So this is the blog I’ve been avoiding writing. The one where I tackle the biggest challenge we’ve all faced. The one about son #1. The one we left behind…
The question we were most often asked before we left England was: “how do you feel about leaving Fred?” And it’s a complex question, because the only way we as parents could process this one, was to firstly cling to the fact that Fred had already left us. His journey into adulthood and independence had already begun when he packed his bags for uni and flew the nest back in September.
That first term, Pete and I were totally lost. We were unprepared for letting our baby boy go. We mourned the end of a season in our parenting. But what got us through it was seeing Fred flourish in his new environment. He literally transformed before our eyes into a confident, grounded and focused young man, embracing change and opportunity as well as coping with the challenges. We were so proud. Our baby boy had found his wings.
So just a few weeks later, with our departure date looming, our answer to the question seemed logical: it’s fine, he’s left home, we’ll see him in the holidays. It’s a mantra I have to repeat daily, because despite the words being true, the feelings don’t quite match up.

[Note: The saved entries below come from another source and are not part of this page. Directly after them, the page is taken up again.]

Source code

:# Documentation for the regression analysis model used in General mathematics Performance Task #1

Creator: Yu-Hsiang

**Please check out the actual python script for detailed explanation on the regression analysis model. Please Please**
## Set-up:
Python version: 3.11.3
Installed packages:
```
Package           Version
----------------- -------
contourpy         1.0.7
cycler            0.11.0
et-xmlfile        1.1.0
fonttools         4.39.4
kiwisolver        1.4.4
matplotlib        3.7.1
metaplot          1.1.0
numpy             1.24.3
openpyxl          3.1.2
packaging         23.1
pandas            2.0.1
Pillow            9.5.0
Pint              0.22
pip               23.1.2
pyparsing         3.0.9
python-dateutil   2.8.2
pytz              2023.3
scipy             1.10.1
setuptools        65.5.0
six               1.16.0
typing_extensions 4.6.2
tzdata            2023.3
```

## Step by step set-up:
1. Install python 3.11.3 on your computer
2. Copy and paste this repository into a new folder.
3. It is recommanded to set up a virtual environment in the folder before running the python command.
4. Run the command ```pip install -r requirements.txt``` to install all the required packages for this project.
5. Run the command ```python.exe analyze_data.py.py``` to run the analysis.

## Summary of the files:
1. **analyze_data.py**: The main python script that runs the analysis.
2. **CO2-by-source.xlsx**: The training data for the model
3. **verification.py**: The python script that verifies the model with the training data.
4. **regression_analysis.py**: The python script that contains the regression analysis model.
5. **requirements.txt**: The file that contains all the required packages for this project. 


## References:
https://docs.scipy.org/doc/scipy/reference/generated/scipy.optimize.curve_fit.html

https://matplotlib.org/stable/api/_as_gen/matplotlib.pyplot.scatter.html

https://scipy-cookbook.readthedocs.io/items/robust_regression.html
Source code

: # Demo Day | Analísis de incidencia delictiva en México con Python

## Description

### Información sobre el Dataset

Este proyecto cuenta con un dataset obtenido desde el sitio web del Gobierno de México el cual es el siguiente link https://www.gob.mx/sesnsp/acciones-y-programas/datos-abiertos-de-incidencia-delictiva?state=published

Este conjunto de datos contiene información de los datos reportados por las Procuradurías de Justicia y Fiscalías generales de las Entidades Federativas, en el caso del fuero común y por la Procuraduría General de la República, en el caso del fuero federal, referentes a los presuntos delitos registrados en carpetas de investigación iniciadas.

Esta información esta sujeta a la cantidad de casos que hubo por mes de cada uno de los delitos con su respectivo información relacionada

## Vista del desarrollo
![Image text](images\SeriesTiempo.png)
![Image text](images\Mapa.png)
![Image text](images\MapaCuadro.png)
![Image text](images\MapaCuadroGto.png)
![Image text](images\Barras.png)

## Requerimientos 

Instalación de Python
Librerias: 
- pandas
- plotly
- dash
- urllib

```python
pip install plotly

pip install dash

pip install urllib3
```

We FaceTime most days. I look at his beautiful face and listen eagerly to his news. We talk about everything: friends, grades, life, money and of course, football! He assures me (and I believe him!) that he really doesn’t miss us that much- he’s having too much fun. And that’s what makes this possible, that and the fact that he’ll be here in 21 days and then again for 8 weeks over the summer.
But whilst I can see him on the screen and hear his voice, I can’t hug him. I miss his physical presence, and yes, I miss washing his clothes, I miss him eating everything within seconds of buying it, I miss him arguing with son #2. I just miss him.
A great comfort is that Fred has truly amazing grandparents who provide all the love, support and home comforts he needs. (Not to mention cash for when he’s running low!). And there’s not much that can’t be made better by Nanny Joan’s chocolate cake or Nanny Susie’s roast dinners!
We’re also working hard over here to ensure that Fred is as much a part of the Chicago adventure as we are. This is his home, he has a visa, he is still our dependent. But as parents, we always feel guilty for the things we did and the things we didn’t do. Perhaps I still need to understand that leaving behind isn’t the same as letting go. As parents, we have to let go… but it isn’t easy.
In years to come when we look back on this time, I wonder what we’ll say. Will Fred refer to it as the time we left him behind? I think that would break my heart. I hope he will see it as we do- an opportunity to grow as individuals and as a family, to broaden our horizons, step outside our comfort zone and experience change.
Whatever the outcome of our time here, one thing I know for sure is that we are, and always will be Team Gibbs – sometimes we have to let go, but no one ever gets left behind.